* _Activity_: Each record that follows should be reproduced in full, character for character.

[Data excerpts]
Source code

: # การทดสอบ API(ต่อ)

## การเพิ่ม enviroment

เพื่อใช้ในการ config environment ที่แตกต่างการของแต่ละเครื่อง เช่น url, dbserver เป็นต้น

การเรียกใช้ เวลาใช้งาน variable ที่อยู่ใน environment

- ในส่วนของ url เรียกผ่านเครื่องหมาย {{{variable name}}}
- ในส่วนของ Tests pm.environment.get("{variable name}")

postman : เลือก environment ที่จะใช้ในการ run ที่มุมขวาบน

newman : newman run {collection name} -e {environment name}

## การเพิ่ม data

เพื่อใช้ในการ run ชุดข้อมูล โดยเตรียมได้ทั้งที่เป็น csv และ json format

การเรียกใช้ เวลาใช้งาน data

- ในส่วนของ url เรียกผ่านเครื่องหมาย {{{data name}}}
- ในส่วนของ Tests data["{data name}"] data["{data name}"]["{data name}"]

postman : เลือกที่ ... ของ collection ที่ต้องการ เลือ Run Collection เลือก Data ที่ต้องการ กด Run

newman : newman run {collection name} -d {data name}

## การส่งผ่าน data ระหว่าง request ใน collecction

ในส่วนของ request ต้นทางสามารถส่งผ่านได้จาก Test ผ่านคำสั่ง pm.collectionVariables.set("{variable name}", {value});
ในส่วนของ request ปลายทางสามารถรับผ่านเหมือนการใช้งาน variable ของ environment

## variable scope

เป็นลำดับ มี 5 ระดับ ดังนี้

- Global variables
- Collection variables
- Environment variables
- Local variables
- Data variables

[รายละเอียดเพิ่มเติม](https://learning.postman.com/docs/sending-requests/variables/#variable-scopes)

* _Response_:
Source code

: # การทดสอบ API(ต่อ)

## การเพิ่ม enviroment

เพื่อใช้ในการ config environment ที่แตกต่างการของแต่ละเครื่อง เช่น url, dbserver เป็นต้น

การเรียกใช้ เวลาใช้งาน variable ที่อยู่ใน environment

- ในส่วนของ url เรียกผ่านเครื่องหมาย {{{variable name}}}
- ในส่วนของ Tests pm.environment.get("{variable name}")

postman : เลือก environment ที่จะใช้ในการ run ที่มุมขวาบน

newman : newman run {collection name} -e {environment name}

## การเพิ่ม data

เพื่อใช้ในการ run ชุดข้อมูล โดยเตรียมได้ทั้งที่เป็น csv และ json format

การเรียกใช้ เวลาใช้งาน data

- ในส่วนของ url เรียกผ่านเครื่องหมาย {{{data name}}}
- ในส่วนของ Tests data["{data name}"] data["{data name}"]["{data name}"]

postman : เลือกที่ ... ของ collection ที่ต้องการ เลือ Run Collection เลือก Data ที่ต้องการ กด Run

newman : newman run {collection name} -d {data name}

## การส่งผ่าน data ระหว่าง request ใน collecction

ในส่วนของ request ต้นทางสามารถส่งผ่านได้จาก Test ผ่านคำสั่ง pm.collectionVariables.set("{variable name}", {value});
ในส่วนของ request ปลายทางสามารถรับผ่านเหมือนการใช้งาน variable ของ environment

## variable scope

เป็นลำดับ มี 5 ระดับ ดังนี้

- Global variables
- Collection variables
- Environment variables
- Local variables
- Data variables

[รายละเอียดเพิ่มเติม](https://learning.postman.com/docs/sending-requests/variables/#variable-scopes)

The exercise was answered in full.